= Multivariate interpolation =

Interpolation on functions of more than one variable

In numerical analysis, multivariate interpolation or multidimensional interpolation is interpolation on multivariate functions, having more than one variable or defined over a multi-dimensional domain. A common special case is bivariate interpolation or two-dimensional interpolation, based on two variables or two dimensions. When the variates are spatial coordinates, it is also known as spatial interpolation.

The function to be interpolated is known at given points $(x_i, y_i, z_i, \dots)$ and the interpolation problem consists of yielding values at arbitrary points $(x,y,z,\dots)$.

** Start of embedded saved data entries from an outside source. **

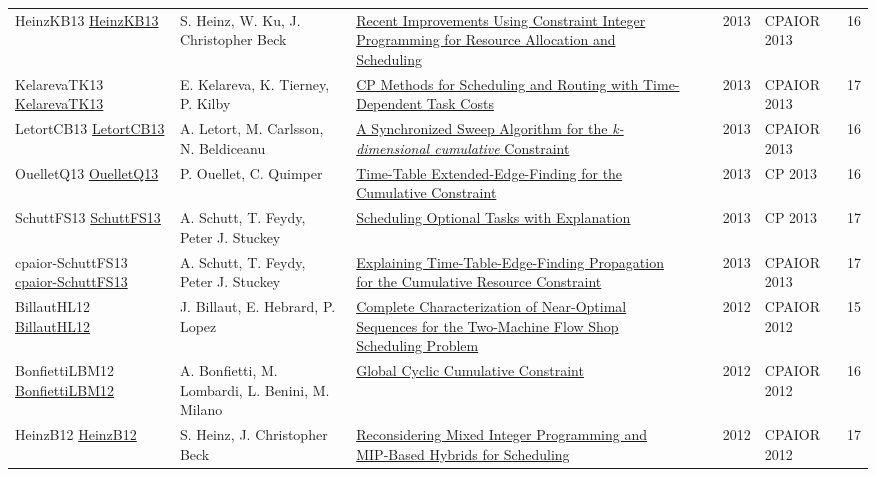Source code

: {\begin{longtable}{p{3cm}p{6cm}p{7cm}rrrp{3cm}r}
HeinzKB13 \href{https://doi.org/10.1007/978-3-642-38171-3\_2}{HeinzKB13} & S. Heinz, W. Ku, J. Christopher Beck & \href{papers/HeinzKB13.pdf}{Recent Improvements Using Constraint Integer Programming for Resource Allocation and Scheduling} &  & \cite{HeinzKB13} & 2013 & CPAIOR 2013 & 16\\
KelarevaTK13 \href{https://doi.org/10.1007/978-3-642-38171-3\_8}{KelarevaTK13} & E. Kelareva, K. Tierney, P. Kilby & \href{papers/KelarevaTK13.pdf}{{CP} Methods for Scheduling and Routing with Time-Dependent Task Costs} &  & \cite{KelarevaTK13} & 2013 & CPAIOR 2013 & 17\\
LetortCB13 \href{https://doi.org/10.1007/978-3-642-38171-3\_10}{LetortCB13} & A. Letort, M. Carlsson, N. Beldiceanu & \href{papers/LetortCB13.pdf}{A Synchronized Sweep Algorithm for the \emph{k-dimensional cumulative} Constraint} &  & \cite{LetortCB13} & 2013 & CPAIOR 2013 & 16\\
OuelletQ13 \href{https://doi.org/10.1007/978-3-642-40627-0\_42}{OuelletQ13} & P. Ouellet, C. Quimper & \href{papers/OuelletQ13.pdf}{Time-Table Extended-Edge-Finding for the Cumulative Constraint} &  & \cite{OuelletQ13} & 2013 & CP 2013 & 16\\
SchuttFS13 \href{https://doi.org/10.1007/978-3-642-40627-0\_47}{SchuttFS13} & A. Schutt, T. Feydy, Peter J. Stuckey & \href{papers/SchuttFS13.pdf}{Scheduling Optional Tasks with Explanation} &  & \cite{SchuttFS13} & 2013 & CP 2013 & 17\\
cpaior-SchuttFS13 \href{https://doi.org/10.1007/978-3-642-38171-3\_16}{cpaior-SchuttFS13} & A. Schutt, T. Feydy, Peter J. Stuckey & \href{papers/cpaior-SchuttFS13.pdf}{Explaining Time-Table-Edge-Finding Propagation for the Cumulative Resource Constraint} &  & \cite{cpaior-SchuttFS13} & 2013 & CPAIOR 2013 & 17\\
BillautHL12 \href{https://doi.org/10.1007/978-3-642-29828-8\_5}{BillautHL12} & J. Billaut, E. Hebrard, P. Lopez & \href{papers/BillautHL12.pdf}{Complete Characterization of Near-Optimal Sequences for the Two-Machine Flow Shop Scheduling Problem} &  & \cite{BillautHL12} & 2012 & CPAIOR 2012 & 15\\
BonfiettiLBM12 \href{https://doi.org/10.1007/978-3-642-29828-8\_6}{BonfiettiLBM12} & A. Bonfietti, M. Lombardi, L. Benini, M. Milano & \href{papers/BonfiettiLBM12.pdf}{Global Cyclic Cumulative Constraint} &  & \cite{BonfiettiLBM12} & 2012 & CPAIOR 2012 & 16\\
HeinzB12 \href{https://doi.org/10.1007/978-3-642-29828-8\_14}{HeinzB12} & S. Heinz, J. Christopher Beck & \href{papers/HeinzB12.pdf}{Reconsidering Mixed Integer Programming and MIP-Based Hybrids for Scheduling} &  & \cite{HeinzB12} & 2012 & CPAIOR 2012 & 17\\

\end{longtable}}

Multivariate interpolation is particularly important in geostatistics, where it is used to create a digital elevation model from a set of points on the Earth's surface (for example, spot heights in a topographic survey or depths in a hydrographic survey).

==Regular grid==

For function values known on a regular grid (having predetermined, not necessarily uniform, spacing), the following methods are available.

===Any dimension===
- Nearest-neighbor interpolation
- n-linear interpolation (see bi- and trilinear interpolation and multilinear polynomial)
- n-cubic interpolation (see bi- and tricubic interpolation)
- Kriging
- Inverse distance weighting
- Natural-neighbor interpolation
- Spline interpolation
- Radial basis function interpolation

===2 dimensions===
- Barnes interpolation
- Bilinear interpolation
- Bicubic interpolation
- Bézier surface
- Lanczos resampling
- Delaunay triangulation

Bitmap resampling is the application of 2D multivariate interpolation in image processing.

Three of the methods applied on the same dataset, from 25 values located at the black dots. The colours represent the interpolated values.

Nearest neighbor
Bilinear
Bicubic

See also Padua points, for polynomial interpolation in two variables.

===3 dimensions===
- Trilinear interpolation
- Tricubic interpolation

See also bitmap resampling.

===Tensor product splines for N dimensions===
Catmull–Rom splines can be easily generalized to any number of dimensions. The cubic Hermite spline article will remind you that $\mathrm{CINT}_x(f_{-1}, f_0, f_1, f_2) = \mathbf{b}(x) \cdot \left( f_{-1} f_0 f_1 f_2 \right)$ for some 4-vector $\mathbf{b}(x)$ which is a function of x alone, where $f_j$ is the value at $j$ of the function to be interpolated.
Rewrite this approximation as
$\mathrm{CR}(x) = \sum_{i=-1}^2 f_i b_i(x)$
This formula can be directly generalized to N dimensions:
$\mathrm{CR}(x_1,\dots,x_N) = \sum_{i_1,\dots,i_N=-1}^2 f_{i_1\dots i_N} \prod_{j=1}^N b_{i_j}(x_j)$
Note that similar generalizations can be made for other types of spline interpolations, including Hermite splines. In regards to efficiency, the general formula can in fact be computed as a composition of successive $\mathrm{CINT}$-type operations for any type of tensor product splines, as explained in the tricubic interpolation article. However, the fact remains that if there are $n$ terms in the 1-dimensional $\mathrm{CR}$-like summation, then there will be $n^N$ terms in the $N$-dimensional summation.

==Irregular grid (scattered data)==
Schemes defined for scattered data on an irregular grid are more general.
They should all work on a regular grid, typically reducing to another known method.
- Nearest-neighbor interpolation
- Triangulated irregular network-based natural neighbor
- Triangulated irregular network-based linear interpolation (a type of piecewise linear function)
  - n-simplex (e.g. tetrahedron) interpolation (see barycentric coordinate system)
- Inverse distance weighting
- ABOS - approximation based on smoothing
- Kriging
- Gradient-enhanced kriging (GEK)
- Thin-plate spline
- Polyharmonic spline (The thin-plate spline is a special case of a polyharmonic spline.)
- Radial basis function (Polyharmonic splines are a special case of radial basis functions with low degree polynomial terms.)
- Least-squares spline
- Natural-neighbor interpolation
Gridding is the process of converting irregularly spaced data to a regular grid (gridded data).